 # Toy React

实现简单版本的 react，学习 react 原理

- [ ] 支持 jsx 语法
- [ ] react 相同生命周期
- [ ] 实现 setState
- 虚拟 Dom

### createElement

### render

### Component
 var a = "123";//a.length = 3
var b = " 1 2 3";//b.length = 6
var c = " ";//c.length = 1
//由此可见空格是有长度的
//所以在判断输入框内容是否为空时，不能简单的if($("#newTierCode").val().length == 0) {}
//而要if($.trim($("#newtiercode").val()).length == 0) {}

# # # #

**Exercise brief:** Print the records again, exactly as they stand above.

**Written answer:**
 # Toy React

实现简单版本的 react，学习 react 原理

- [ ] 支持 jsx 语法
- [ ] react 相同生命周期
- [ ] 实现 setState
- 虚拟 Dom

### createElement

### render

### Component
 var a = "123";//a.length = 3
var b = " 1 2 3";//b.length = 6
var c = " ";//c.length = 1
//由此可见空格是有长度的
//所以在判断输入框内容是否为空时，不能简单的if($("#newTierCode").val().length == 0) {}
//而要if($.trim($("#newtiercode").val()).length == 0) {}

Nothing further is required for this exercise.